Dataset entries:
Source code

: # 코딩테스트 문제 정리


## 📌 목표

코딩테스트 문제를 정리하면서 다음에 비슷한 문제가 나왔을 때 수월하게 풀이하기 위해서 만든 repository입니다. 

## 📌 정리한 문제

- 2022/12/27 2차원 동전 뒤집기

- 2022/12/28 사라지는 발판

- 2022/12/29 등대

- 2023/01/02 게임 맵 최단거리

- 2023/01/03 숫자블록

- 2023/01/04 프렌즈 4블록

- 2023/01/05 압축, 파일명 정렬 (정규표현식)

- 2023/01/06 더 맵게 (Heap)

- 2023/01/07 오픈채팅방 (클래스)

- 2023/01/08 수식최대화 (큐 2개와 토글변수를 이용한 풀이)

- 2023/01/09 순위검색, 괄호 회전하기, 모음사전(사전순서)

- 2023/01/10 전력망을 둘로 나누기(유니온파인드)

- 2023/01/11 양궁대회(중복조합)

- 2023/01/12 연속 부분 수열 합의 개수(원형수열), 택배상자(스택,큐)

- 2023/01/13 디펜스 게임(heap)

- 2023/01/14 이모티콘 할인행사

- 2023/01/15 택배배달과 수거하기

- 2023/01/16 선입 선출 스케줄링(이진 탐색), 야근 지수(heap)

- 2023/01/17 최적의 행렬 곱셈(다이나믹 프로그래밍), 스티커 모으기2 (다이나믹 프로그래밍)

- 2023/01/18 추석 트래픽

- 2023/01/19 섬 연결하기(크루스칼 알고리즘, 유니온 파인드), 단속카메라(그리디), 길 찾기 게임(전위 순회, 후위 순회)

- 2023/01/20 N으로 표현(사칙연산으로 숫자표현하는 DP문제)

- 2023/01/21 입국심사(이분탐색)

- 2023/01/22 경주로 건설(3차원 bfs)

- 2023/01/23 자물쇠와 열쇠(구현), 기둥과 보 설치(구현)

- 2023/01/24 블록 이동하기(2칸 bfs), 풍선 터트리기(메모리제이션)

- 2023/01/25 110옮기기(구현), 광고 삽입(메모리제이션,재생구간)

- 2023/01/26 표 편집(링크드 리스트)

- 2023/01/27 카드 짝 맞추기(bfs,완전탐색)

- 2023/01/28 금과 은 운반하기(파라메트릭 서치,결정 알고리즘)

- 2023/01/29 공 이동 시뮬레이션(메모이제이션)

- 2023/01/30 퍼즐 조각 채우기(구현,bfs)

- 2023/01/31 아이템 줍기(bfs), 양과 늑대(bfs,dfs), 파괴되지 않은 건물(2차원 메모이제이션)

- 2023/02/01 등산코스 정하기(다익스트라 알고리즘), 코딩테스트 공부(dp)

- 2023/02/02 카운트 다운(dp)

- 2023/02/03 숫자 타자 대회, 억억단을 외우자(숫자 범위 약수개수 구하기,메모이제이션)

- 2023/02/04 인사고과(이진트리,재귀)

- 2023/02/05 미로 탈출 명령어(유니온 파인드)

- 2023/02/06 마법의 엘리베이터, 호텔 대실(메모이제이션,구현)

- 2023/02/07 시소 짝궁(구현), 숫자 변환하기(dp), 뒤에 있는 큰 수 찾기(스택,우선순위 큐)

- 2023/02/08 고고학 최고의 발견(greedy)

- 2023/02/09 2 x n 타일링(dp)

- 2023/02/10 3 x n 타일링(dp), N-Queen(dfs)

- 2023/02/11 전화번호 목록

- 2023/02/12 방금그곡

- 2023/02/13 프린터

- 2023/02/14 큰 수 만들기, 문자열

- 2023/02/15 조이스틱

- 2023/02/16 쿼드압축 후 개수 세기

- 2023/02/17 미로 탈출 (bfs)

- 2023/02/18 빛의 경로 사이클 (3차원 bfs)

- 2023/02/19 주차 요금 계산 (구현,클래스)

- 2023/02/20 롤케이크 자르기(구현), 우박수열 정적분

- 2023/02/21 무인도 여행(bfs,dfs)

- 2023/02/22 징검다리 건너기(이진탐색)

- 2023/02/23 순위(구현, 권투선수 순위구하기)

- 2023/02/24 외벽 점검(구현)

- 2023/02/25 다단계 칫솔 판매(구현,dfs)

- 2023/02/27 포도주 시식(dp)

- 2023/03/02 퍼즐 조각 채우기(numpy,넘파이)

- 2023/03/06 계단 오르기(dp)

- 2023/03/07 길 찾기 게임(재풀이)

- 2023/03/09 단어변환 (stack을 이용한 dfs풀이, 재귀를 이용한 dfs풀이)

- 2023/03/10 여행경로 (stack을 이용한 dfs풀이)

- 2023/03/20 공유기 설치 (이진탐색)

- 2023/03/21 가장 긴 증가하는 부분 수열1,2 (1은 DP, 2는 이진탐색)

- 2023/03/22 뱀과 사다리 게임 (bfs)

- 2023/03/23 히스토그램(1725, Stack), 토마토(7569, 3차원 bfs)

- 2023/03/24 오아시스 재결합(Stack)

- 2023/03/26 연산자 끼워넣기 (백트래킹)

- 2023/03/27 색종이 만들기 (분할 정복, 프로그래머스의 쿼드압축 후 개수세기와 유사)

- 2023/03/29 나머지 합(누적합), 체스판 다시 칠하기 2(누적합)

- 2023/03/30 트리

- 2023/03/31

[What is needed] Check each line of the entries above for the word "stack을". List the ones that have it.

[Answer to this exercise]
- 2023/03/09 단어변환 (stack을 이용한 dfs풀이, 재귀를 이용한 dfs풀이)
- 2023/03/10 여행경로 (stack을 이용한 dfs풀이)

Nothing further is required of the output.